Activity - In the entries below, the lines from the one with "venéfici incantántis sater." through the one with "in sánguine pecris." are to be copied exactly; both ends count.

Stored data entries -
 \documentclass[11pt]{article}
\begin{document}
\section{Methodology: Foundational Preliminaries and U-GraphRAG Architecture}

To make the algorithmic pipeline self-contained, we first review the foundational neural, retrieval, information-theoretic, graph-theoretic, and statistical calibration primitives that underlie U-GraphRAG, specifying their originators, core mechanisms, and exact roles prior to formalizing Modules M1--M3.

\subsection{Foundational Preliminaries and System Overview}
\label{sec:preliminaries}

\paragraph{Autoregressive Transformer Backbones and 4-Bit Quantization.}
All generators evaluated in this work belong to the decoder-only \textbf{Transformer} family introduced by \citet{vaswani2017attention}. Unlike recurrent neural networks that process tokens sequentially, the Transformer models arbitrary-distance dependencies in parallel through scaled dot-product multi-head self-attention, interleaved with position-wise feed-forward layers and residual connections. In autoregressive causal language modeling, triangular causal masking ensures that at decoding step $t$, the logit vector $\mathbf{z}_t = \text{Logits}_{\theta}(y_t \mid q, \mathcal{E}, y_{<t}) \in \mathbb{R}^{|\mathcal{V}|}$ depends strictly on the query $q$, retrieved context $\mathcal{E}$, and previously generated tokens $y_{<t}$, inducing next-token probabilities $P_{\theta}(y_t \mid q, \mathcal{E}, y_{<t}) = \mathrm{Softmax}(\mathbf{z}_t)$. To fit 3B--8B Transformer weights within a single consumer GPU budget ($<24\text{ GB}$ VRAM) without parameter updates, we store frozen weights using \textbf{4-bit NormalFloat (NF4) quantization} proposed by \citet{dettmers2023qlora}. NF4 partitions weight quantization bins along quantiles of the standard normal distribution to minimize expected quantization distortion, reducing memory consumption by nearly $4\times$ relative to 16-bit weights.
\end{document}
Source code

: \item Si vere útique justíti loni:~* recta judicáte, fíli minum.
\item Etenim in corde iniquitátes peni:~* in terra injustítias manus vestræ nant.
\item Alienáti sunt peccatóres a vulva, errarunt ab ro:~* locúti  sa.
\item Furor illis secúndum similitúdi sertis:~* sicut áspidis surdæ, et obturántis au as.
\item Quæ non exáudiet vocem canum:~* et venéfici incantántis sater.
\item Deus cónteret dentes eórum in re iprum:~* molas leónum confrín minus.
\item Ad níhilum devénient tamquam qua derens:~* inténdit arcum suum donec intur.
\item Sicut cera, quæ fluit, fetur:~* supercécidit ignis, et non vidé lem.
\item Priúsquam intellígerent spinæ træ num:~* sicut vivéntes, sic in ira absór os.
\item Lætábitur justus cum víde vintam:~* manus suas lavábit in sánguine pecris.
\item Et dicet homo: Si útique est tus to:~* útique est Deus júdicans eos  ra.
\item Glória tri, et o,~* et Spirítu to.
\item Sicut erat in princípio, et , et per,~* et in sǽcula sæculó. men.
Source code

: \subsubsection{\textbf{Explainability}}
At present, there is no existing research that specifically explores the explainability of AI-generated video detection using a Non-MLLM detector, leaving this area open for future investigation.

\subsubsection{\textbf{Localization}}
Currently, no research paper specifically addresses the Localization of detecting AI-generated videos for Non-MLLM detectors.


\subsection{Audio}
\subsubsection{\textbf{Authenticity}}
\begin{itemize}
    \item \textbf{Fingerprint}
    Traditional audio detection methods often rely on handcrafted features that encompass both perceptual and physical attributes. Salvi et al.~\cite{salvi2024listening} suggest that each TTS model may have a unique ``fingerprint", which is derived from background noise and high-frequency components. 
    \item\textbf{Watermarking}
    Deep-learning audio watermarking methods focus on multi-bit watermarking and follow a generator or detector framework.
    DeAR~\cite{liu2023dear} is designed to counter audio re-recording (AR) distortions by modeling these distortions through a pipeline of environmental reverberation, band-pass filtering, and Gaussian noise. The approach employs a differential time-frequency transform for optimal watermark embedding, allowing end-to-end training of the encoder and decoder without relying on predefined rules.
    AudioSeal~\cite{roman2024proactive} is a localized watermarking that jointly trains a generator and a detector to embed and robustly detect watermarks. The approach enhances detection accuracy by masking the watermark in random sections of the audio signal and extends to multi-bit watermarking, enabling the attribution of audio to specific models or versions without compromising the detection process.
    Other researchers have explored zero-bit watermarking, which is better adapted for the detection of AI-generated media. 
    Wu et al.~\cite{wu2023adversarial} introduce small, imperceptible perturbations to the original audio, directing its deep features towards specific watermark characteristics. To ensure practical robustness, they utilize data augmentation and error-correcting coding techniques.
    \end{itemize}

Result -
\item Quæ non exáudiet vocem canum:~* et venéfici incantántis sater.
\item Deus cónteret dentes eórum in re iprum:~* molas leónum confrín minus.
\item Ad níhilum devénient tamquam qua derens:~* inténdit arcum suum donec intur.
\item Sicut cera, quæ fluit, fetur:~* supercécidit ignis, et non vidé lem.
\item Priúsquam intellígerent spinæ træ num:~* sicut vivéntes, sic in ira absór os.
\item Lætábitur justus cum víde vintam:~* manus suas lavábit in sánguine pecris.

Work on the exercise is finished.